Well, he might doubt the UN which has been embroiled in more scandals related to climate change than can be counted. Most won’t be aware that an internal UN survey revealed the dismay of unqualified people being asked for input for the sake of diversity and inclusion as opposed to choosing those with proper scientific qualifications. The UN has climbed down from most of its alarmist predictions, often citing no or little confidence of the original scare.

Yet this election is truly about the cost of living, not climate or immigration. The biggest emergency is to prepare for the numbers we can properly set policy against.

We have household debt at a record 180% of GDP. We have had 27 years of untrammelled economic growth. Unfortunately, we have traded ourselves into a position of too much complacency. Our major 4 banks are headed for a lot of trouble. Forget meaningless stress tests. APRA is too busy twiddling its thumbs over climate change compliance. While the Royal Commission may reign in loose lending, a slowing global economy with multiple asset bubbles including houses will come crumbling down. These banks rely 40% on wholesale markets to fund growth. A sharp slowdown will mean a weaker dollar which will only exacerbate the problem.

We have yet to see bond markets price risk correctly. Our banks are horribly exposed. They have too little equity and a mortgage debt problem that dwarfs Japan in the late 1980s. Part/whole nationalization is a reality. The leverage is worse than US banks at the time of the Lehman collapse.

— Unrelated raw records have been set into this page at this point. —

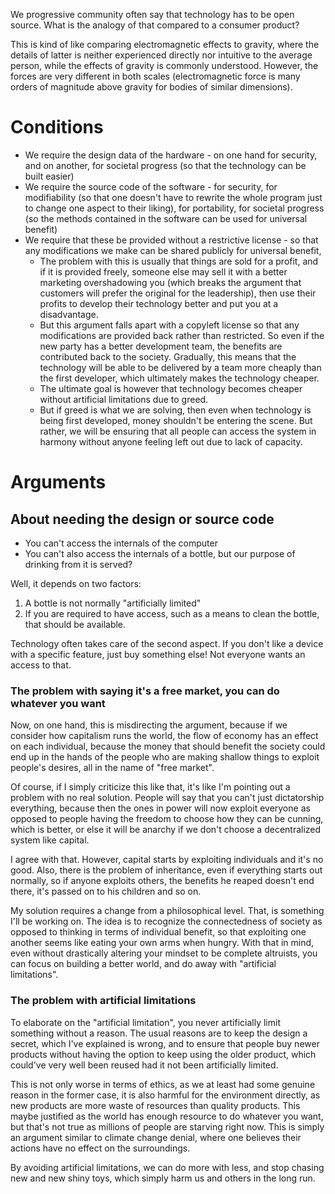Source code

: We progressive community often say that technology has to be open source. What is the analogy of that compared to a consumer product?

This is kind of like comparing electromagnetic effects to gravity, where the details of latter is neither experienced directly nor intuitive to the average person, while the effects of gravity is commonly understood. However, the forces are very different in both scales (electromagnetic force is many orders of magnitude above gravity for bodies of similar dimensions).
# Conditions
- We require the design data of the hardware - on one hand for security, and on another, for societal progress (so that the technology can be built easier)
- We require the source code of the software - for security, for modifiability (so that one doesn't have to rewrite the whole program just to change one aspect to their liking), for portability, for societal progress (so the methods contained in the software can be used for universal benefit)
- We require that these be provided without a restrictive license - so that any modifications we make can be shared publicly for universal benefit, 
	- The problem with this is usually that things are sold for a profit, and if it is provided freely, someone else may sell it with a better marketing overshadowing you (which breaks the argument that customers will prefer the original for the leadership), then use their profits to develop their technology better and put you at a disadvantage.
	- But this argument falls apart with a copyleft license so that any modifications are provided back rather than restricted. So even if the new party has a better development team, the benefits are contributed back to the society. Gradually, this means that the technology will be able to be delivered by a team more cheaply than the first developer, which ultimately makes the technology cheaper.
	- The ultimate goal is however that technology becomes cheaper without artificial limitations due to greed.
	- But if greed is what we are solving, then even when technology is being first developed, money shouldn't be entering the scene. But rather, we will be ensuring that all people can access the system in harmony without anyone feeling left out due to lack of capacity.
# Arguments
## About needing the design or source code
- You can't access the internals of the computer
- You can't also access the internals of a bottle, but our purpose of drinking from it is served?

Well, it depends on two factors:
1. A bottle is not normally "artificially limited"
2. If you are required to have access, such as a means to clean the bottle, that should be available.

Technology often takes care of the second aspect. If you don't like a device with a specific feature, just buy something else! Not everyone wants an access to that.
### The problem with saying it's a free market, you can do whatever you want
Now, on one hand, this is misdirecting the argument, because if we consider how capitalism runs the world, the flow of economy has an effect on each individual, because the money that should benefit the society could end up in the hands of the people who are making shallow things to exploit people's desires, all in the name of "free market".

Of course, if I simply criticize this like that, it's like I'm pointing out a problem with no real solution. People will say that you can't just dictatorship everything, because then the ones in power will now exploit everyone as opposed to people having the freedom to choose how they can be cunning, which is better, or else it will be anarchy if we don't choose a decentralized system like capital.

I agree with that. However, capital starts by exploiting individuals and it's no good. Also, there is the problem of inheritance, even if everything starts out normally, so if anyone exploits others, the benefits he reaped doesn't end there, it's passed on to his children and so on.

My solution requires a change from a philosophical level. That, is something I'll be working on. The idea is to recognize the connectedness of society as opposed to thinking in terms of individual benefit, so that exploiting one another seems like eating your own arms when hungry. With that in mind, even without drastically altering your mindset to be complete altruists, you can focus on building a better world, and do away with "artificial limitations".
### The problem with artificial limitations
To elaborate on the "artificial limitation", you never artificially limit something without a reason. The usual reasons are to keep the design a secret, which I've explained is wrong, and to ensure that people buy newer products without having the option to keep using the older product, which could've very well been reused had it not been artificially limited.

This is not only worse in terms of ethics, as we at least had some genuine reason in the former case, it is also harmful for the environment directly, as new products are more waste of resources than quality products. This maybe justified as the world has enough resource to do whatever you want, but that's not true as millions of people are starving right now. This is simply an argument similar to climate change denial, where one believes their actions have no effect on the surroundings.

By avoiding artificial limitations, we can do more with less, and stop chasing new and new shiny toys, which simply harm us and others in the long run.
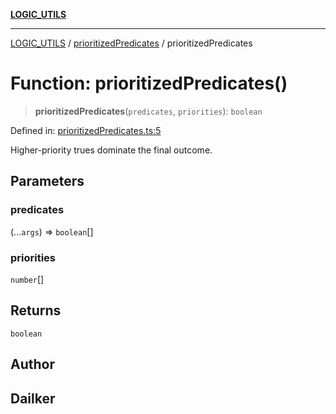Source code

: [**LOGIC_UTILS**](../../README.md)

***

[LOGIC_UTILS](../../README.md) / [prioritizedPredicates](../README.md) / prioritizedPredicates

# Function: prioritizedPredicates()

> **prioritizedPredicates**(`predicates`, `priorities`): `boolean`

Defined in: [prioritizedPredicates.ts:5](https://github.com/dailker/everyutil/blob/0ec5ce08552e5059ec58e2975404aeb74a6202b1/src/logic/prioritizedPredicates.ts#L5)

Higher-priority trues dominate the final outcome.

## Parameters

### predicates

(...`args`) => `boolean`[]

### priorities

`number`[]

## Returns

`boolean`

## Author

## Dailker

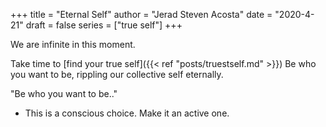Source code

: +++
title = "Eternal Self"
author = "Jerad Steven Acosta"
date = "2020-4-21"
draft = false
series = ["true self"]
+++

We are infinite in this moment.  

Take time to [find your true self]({{< ref "posts/truestself.md" >}}) 
Be who you want to be, rippling our collective self eternally.  

"Be who you want to be.."  
 - This is a conscious choice. Make it an active one.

We have yet to see 10% unemployment rates. We managed to escape GFC with a peak of 6% but this time we don’t have a buoyant China to rescue us. Consumers are tapped out and any upward pressure on rates (to account for risk) will pop the housing bubble. Not to worry, Shadow Treasurer Chris Bowen assures people not to panic if their home falls into negative equity! This is the level of economic nous on the catastrophe that awaits. It is insanely out of touch.

Are our politicians aware that the US has to refinance US$8.4 trillion in US Treasuries in the next 3 years? That amount of money will crowd out a corporate bond market which has more than 50% of companies rated BBB or less. This will be compounded by the sharp rise in inventories we are witnessing on top of the sharp slowdown in trade (that isn’t just related to the trade war) which is at GFC lows. The 3.2% US economic growth last quarter was dominated by “intellectual property”, not consumption or durable goods.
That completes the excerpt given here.